Markets and government officials are responding to the problem, but the solution is in dispute.


Three gas pipeline companies have announced multimillion-dollar plans to expand in New England over the next few years. In Maine, the Public Utilities Commission is in the midst of a landmark case to decide whether electric customers should be charged up to $75 million a year to help pay for new pipeline capacity. Supporters say customers will come out ahead, with lower electric rates.

Environmental groups are fighting that idea, largely because they favor renewable energy over natural gas. But the New England Power Generators Association, which represents Emera, also opposes it. The trade group maintains that the private sector is stepping up to ease the supply problem. Beyond gas, four transmission line proposals are competing to bring hydroelectricity from Canada.

“Government must resist the temptation to pick winners and losers, repeating the policy mistakes it made in the 1970s and 1980s that led to massive (costs) paid by consumers,” the group says in a new position paper.

Dan Dolan, the group’s president, said in an interview that it’s unreasonable for import-dependent New England to expect gas prices that are as low as those in gas-producing regions. But the new, private investments, he said, are poised to lower rates for both heating and electricity in the years ahead.

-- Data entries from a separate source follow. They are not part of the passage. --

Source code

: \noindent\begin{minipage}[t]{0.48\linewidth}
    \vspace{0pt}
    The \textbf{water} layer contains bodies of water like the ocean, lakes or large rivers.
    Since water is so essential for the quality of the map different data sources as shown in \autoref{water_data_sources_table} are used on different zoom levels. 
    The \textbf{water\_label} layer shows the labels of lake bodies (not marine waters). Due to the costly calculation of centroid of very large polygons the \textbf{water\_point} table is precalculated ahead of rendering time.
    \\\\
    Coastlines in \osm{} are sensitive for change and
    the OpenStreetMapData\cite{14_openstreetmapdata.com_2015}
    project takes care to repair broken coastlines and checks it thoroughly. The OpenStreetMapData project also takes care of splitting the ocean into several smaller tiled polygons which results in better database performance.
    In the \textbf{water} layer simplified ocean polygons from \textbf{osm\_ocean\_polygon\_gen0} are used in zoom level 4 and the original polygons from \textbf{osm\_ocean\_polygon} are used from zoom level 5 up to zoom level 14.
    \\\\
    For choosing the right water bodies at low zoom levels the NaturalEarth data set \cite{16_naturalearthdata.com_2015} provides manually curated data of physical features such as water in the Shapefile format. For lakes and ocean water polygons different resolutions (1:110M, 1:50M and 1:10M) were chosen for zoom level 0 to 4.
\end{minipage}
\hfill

“It’s hard right now, but we’re in a transition period,” Dolan said.

Dolan’s free-market solution is rebutted by an organization that represents the six New England governors on power planning, the New England States Committee on Electricity. In a response two weeks ago, it pointed out that higher gas prices result in higher electric prices, which is why power plants favor the status quo. It also said there’s no evidence that any proposed pipeline projects will build enough capacity to boost gas supply to the plants, without state support.

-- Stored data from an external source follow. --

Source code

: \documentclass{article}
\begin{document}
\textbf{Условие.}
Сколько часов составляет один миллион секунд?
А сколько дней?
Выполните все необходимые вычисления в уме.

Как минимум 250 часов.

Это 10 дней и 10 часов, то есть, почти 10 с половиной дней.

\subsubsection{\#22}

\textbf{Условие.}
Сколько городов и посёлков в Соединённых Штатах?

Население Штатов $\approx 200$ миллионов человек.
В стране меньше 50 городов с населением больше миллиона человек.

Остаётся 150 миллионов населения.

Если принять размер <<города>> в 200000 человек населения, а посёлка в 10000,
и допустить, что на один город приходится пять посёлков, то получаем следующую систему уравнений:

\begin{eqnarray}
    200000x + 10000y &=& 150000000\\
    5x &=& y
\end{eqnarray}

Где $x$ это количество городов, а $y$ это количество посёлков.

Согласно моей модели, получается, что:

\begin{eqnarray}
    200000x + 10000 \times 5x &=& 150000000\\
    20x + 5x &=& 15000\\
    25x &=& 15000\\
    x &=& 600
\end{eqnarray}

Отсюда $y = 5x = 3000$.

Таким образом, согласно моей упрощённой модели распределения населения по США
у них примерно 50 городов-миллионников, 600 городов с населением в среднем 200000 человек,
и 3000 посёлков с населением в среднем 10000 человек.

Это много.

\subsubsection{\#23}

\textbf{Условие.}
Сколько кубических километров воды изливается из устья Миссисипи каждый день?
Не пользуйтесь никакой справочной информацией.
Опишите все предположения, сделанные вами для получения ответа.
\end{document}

This debate will continue, but regardless of the outcome, nothing will change this winter. So every day, Emera’s power traders will calculate whether they can offer output from Rumford. More days than not, it’s not likely to happen.

Meanwhile, 81 oil and dual-fuel power plants have signed agreements with ISO-New England to stockpile a total of 4 million barrels of oil. Last winter, natural gas prices shot up so high on cold days that it was cheaper to burn oil than gas. On several days, there was little choice.

In its seasonal update, the grid operator noted: “Most significantly, on certain cold days, the natural gas pipelines in New England were running at maximum capacity, but very few gas fired generators were producing power, signaling that the gas was being used for other purposes, most likely to heat homes and businesses.”